By Jake Spencer

EXCLUSIVE

Previously treated as unrelated cases by authorities, the separate disappearances last week of a Manhattan woman and a married father residing on Long Island have been tied together by a surprise tip.

Sources inside the New York and Nassau County police departments have told The Post they have learned of an ongoing relationship between Patrick Sullivan, 44, of Glen Cove, and Corinna Banks, 31, a single mother living in a condominium on E. 19th Street in New York City.

A high-tech equipment salesman for the Kiran Group, a subsidiary of telecom giant Armbright Industries, Mr. Sullivan was reported missing by his wife ten days ago when he failed to return home from his corporate office at Pier 14 in lower Manhattan. Ms. Banks vanished under mysterious circumstances several days later after dropping off her four-year-old daughter at an indoor playspace only blocks from her residence.
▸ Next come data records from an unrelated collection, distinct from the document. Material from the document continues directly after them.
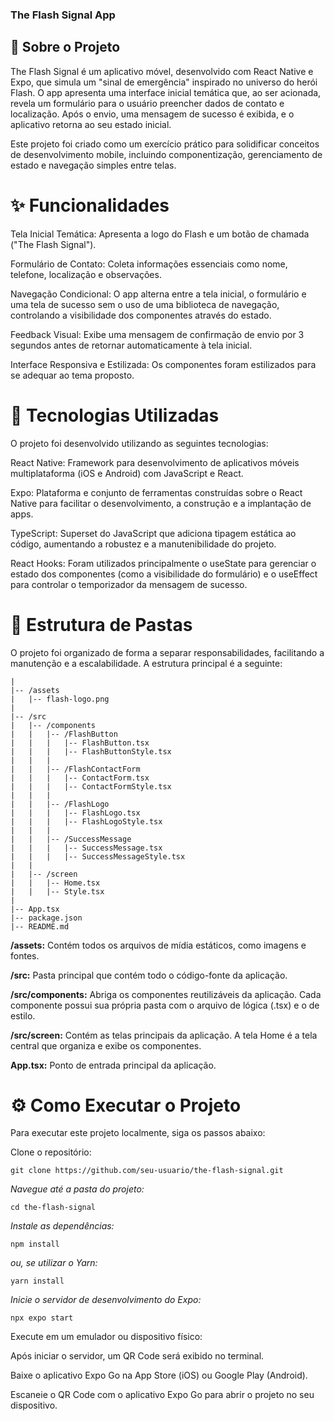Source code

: ### The Flash Signal App

## 📖 Sobre o Projeto

The Flash Signal é um aplicativo móvel, desenvolvido com React Native e Expo, que simula um "sinal de emergência" inspirado no universo do herói Flash. O app apresenta uma interface inicial temática que, ao ser acionada, revela um formulário para o usuário preencher dados de contato e localização. Após o envio, uma mensagem de sucesso é exibida, e o aplicativo retorna ao seu estado inicial.

Este projeto foi criado como um exercício prático para solidificar conceitos de desenvolvimento mobile, incluindo componentização, gerenciamento de estado e navegação simples entre telas.

# ✨ Funcionalidades
Tela Inicial Temática: Apresenta a logo do Flash e um botão de chamada ("The Flash Signal").

Formulário de Contato: Coleta informações essenciais como nome, telefone, localização e observações.

Navegação Condicional: O app alterna entre a tela inicial, o formulário e uma tela de sucesso sem o uso de uma biblioteca de navegação, controlando a visibilidade dos componentes através do estado.

Feedback Visual: Exibe uma mensagem de confirmação de envio por 3 segundos antes de retornar automaticamente à tela inicial.

Interface Responsiva e Estilizada: Os componentes foram estilizados para se adequar ao tema proposto.

# 🚀 Tecnologias Utilizadas
O projeto foi desenvolvido utilizando as seguintes tecnologias:

React Native: Framework para desenvolvimento de aplicativos móveis multiplataforma (iOS e Android) com JavaScript e React.

Expo: Plataforma e conjunto de ferramentas construídas sobre o React Native para facilitar o desenvolvimento, a construção e a implantação de apps.

TypeScript: Superset do JavaScript que adiciona tipagem estática ao código, aumentando a robustez e a manutenibilidade do projeto.

React Hooks: Foram utilizados principalmente o useState para gerenciar o estado dos componentes (como a visibilidade do formulário) e o useEffect para controlar o temporizador da mensagem de sucesso.

# 📂 Estrutura de Pastas

O projeto foi organizado de forma a separar responsabilidades, facilitando a manutenção e a escalabilidade. A estrutura principal é a seguinte:

```/FlashSignal
|
|-- /assets
|   |-- flash-logo.png
|
|-- /src
|   |-- /components
|   |   |-- /FlashButton
|   |   |   |-- FlashButton.tsx
|   |   |   |-- FlashButtonStyle.tsx
|   |   |
|   |   |-- /FlashContactForm
|   |   |   |-- ContactForm.tsx
|   |   |   |-- ContactFormStyle.tsx
|   |   |
|   |   |-- /FlashLogo
|   |   |   |-- FlashLogo.tsx
|   |   |   |-- FlashLogoStyle.tsx
|   |   |
|   |   |-- /SuccessMessage
|   |   |   |-- SuccessMessage.tsx
|   |   |   |-- SuccessMessageStyle.tsx
|   |
|   |-- /screen
|   |   |-- Home.tsx
|   |   |-- Style.tsx
|
|-- App.tsx
|-- package.json
|-- README.md
```

**/assets:** Contém todos os arquivos de mídia estáticos, como imagens e fontes.

**/src:** Pasta principal que contém todo o código-fonte da aplicação.

**/src/components:** Abriga os componentes reutilizáveis da aplicação. Cada componente possui sua própria pasta com o arquivo de lógica (.tsx) e o de estilo.

**/src/screen:** Contém as telas principais da aplicação. A tela Home é a tela central que organiza e exibe os componentes.

**App.tsx:** Ponto de entrada principal da aplicação.

# ⚙️ Como Executar o Projeto
Para executar este projeto localmente, siga os passos abaixo:

Clone o repositório:

```
git clone https://github.com/seu-usuario/the-flash-signal.git

```

*Navegue até a pasta do projeto:*

```
cd the-flash-signal
```
*Instale as dependências:*

```
npm install
```
*ou, se utilizar o Yarn:*

```
yarn install
```
*Inicie o servidor de desenvolvimento do Expo:*

```
npx expo start
```
Execute em um emulador ou dispositivo físico:

Após iniciar o servidor, um QR Code será exibido no terminal.

Baixe o aplicativo Expo Go na App Store (iOS) ou Google Play (Android).

Escaneie o QR Code com o aplicativo Expo Go para abrir o projeto no seu dispositivo.
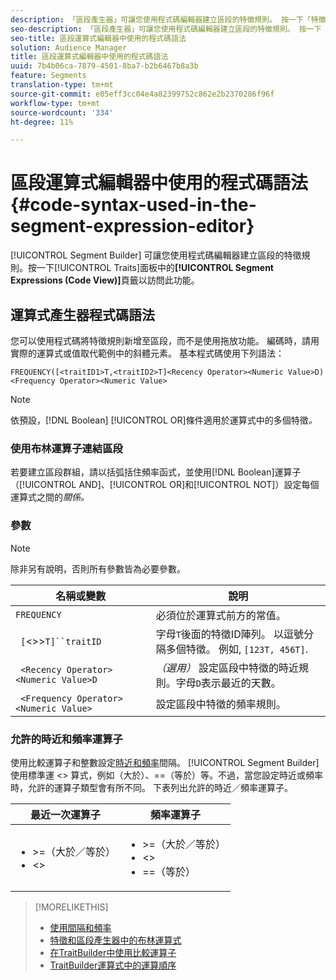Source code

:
 ```yaml
---
description: 「區段產生器」可讓您使用程式碼編輯器建立區段的特徵規則。 按一下「特徵」面板中的「區段運算式（程式碼檢視）」標籤以存取此功能。
seo-description: 「區段產生器」可讓您使用程式碼編輯器建立區段的特徵規則。 按一下「特徵」面板中的「區段運算式（程式碼檢視）」標籤以存取此功能。
seo-title: 區段運算式編輯器中使用的程式碼語法
solution: Audience Manager
title: 區段運算式編輯器中使用的程式碼語法
uuid: 7b4b06ca-7879-4501-8ba7-b2b6467b8a3b
feature: Segments
translation-type: tm+mt
source-git-commit: e05eff3cc04e4a82399752c862e2b2370286f96f
workflow-type: tm+mt
source-wordcount: '334'
ht-degree: 11%

---
```



# 區段運算式編輯器中使用的程式碼語法 {#code-syntax-used-in-the-segment-expression-editor}

[!UICONTROL Segment Builder] 可讓您使用程式碼編輯器建立區段的特徵規則。按一下[!UICONTROL Traits]面板中的&#x200B;**[!UICONTROL Segment Expressions (Code View)]**&#x200B;頁籤以訪問此功能。

## 運算式產生器程式碼語法

您可以使用程式碼將特徵規則新增至區段，而不是使用拖放功能。 編碼時，請用實際的運算式或值取代範例中的斜體元素。 基本程式碼使用下列語法：

```
FREQUENCY([<traitID1>T,<traitID2>T]<Recency Operator><Numeric Value>D)
<Frequency Operator><Numeric Value>
```

>[!NOTE]
>
>依預設，[!DNL Boolean] [!UICONTROL OR]條件適用於運算式中的多個特徵&#x200B;*。*

### 使用布林運算子連結區段

若要建立區段群組，請以括弧括住頻率函式，並使用[!DNL Boolean]運算子（[!UICONTROL AND]、[!UICONTROL OR]和[!UICONTROL NOT]）設定每個運算式之間的&#x200B;*關係。*

### 參數

>[!NOTE]
>
>除非另有說明，否則所有參數皆為必要參數。

| 名稱或變數 | 說明 |
|---|---|
| `FREQUENCY` | 必須位於運算式前方的常值。 |
| ` [`&lt;>>`T]``traitID` | 字母`T`後面的特徵ID陣列。 以逗號分隔多個特徵。 例如, `[123T, 456T]`. |
| ` <Recency Operator><Numeric Value>D` | *（選用）* 設定區段中特徵的時近規則。字母`D`表示最近的天數。 |
| ` <Frequency Operator><Numeric Value>` | 設定區段中特徵的頻率規則。 |

### 允許的時近和頻率運算子

使用比較運算子和整數設定[時近和頻率](../../features/segments/recency-and-frequency.md)間隔。 [!UICONTROL Segment Builder] 使用標準運 &lt;> 算式，例如（大於）、==（等於）等。不過，當您設定時近或頻率時，允許的運算子類型會有所不同。 下表列出允許的時近／頻率運算子。

<table id="table_2F92617CB472442BA5639E24DB4E43D3"> 
 <thead> 
  <tr> 
   <th colname="col1" class="entry"> 最近一次運算子 </th> 
   <th colname="col2" class="entry"> 頻率運算子 </th> 
  </tr> 
 </thead>
 <tbody> 
  <tr> 
   <td colname="col1"> 
    <ul id="ul_66D11A34097648A997BA5C6CCC38503A"> 
     <li id="li_EA0B607E58834E62B427C0B7626C2BD1">&gt;=（大於／等於） </li> 
     <li id="li_CFE3D2DBEF424093A0497A70324D5B31">&lt;&gt; </li> 
    </ul> </td> 
   <td colname="col2"> 
    <ul id="ul_A5A38BCD71B844F0B5FB28256069F87E"> 
     <li id="li_EA17C353214E4C2EA2B70169C94A2E53">&gt;=（大於／等於） </li> 
     <li id="li_87CE5CCC6B44446BB2FD0AAD47712368">&lt;&gt; </li> 
     <li id="li_7E922AEF3A524E78A18A9F6ECBF7460B">==（等於） </li> 
    </ul> </td> 
  </tr> 
 </tbody> 
</table>

>[!MORELIKETHIS]
>
>* [使用間隔和頻率](../../features/segments/recency-and-frequency.md)
>* [特徵和區段產生器中的布林運算式](../../reference/boolean-expressions-tsb.md)
>* [在TraitBuilder中使用比較運算子](../../features/traits/trait-comparison-operators.md)
>* [TraitBuilder運算式中的運算順序](../../features/traits/trait-operator-precedence.md)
The new information connecting Sullivan and Banks has been voluntarily provided by a close mutual acquaintance who is said to have come forward out of concern for their safety. While currently protecting this individual’s identity, police are satisfied what they’ve learned from him is credible and have already begun gathering corroborative evidence that points toward the missing persons having a long-standing “boyfriend/kept woman relationship,” as one NYPD investigator characterized it.

The investigator disclosed that Sullivan is sole owner of the condo, which has been occupied by Corinna Banks — described as an attractive, thirtyish blonde — and her daughter since he purchased it sometime last year. Garage attendants in the upscale Chelsea building have further confirmed that Ms. Banks drives a late-model Jaguar X-type sedan that police have found to be leased in Sullivan’s name.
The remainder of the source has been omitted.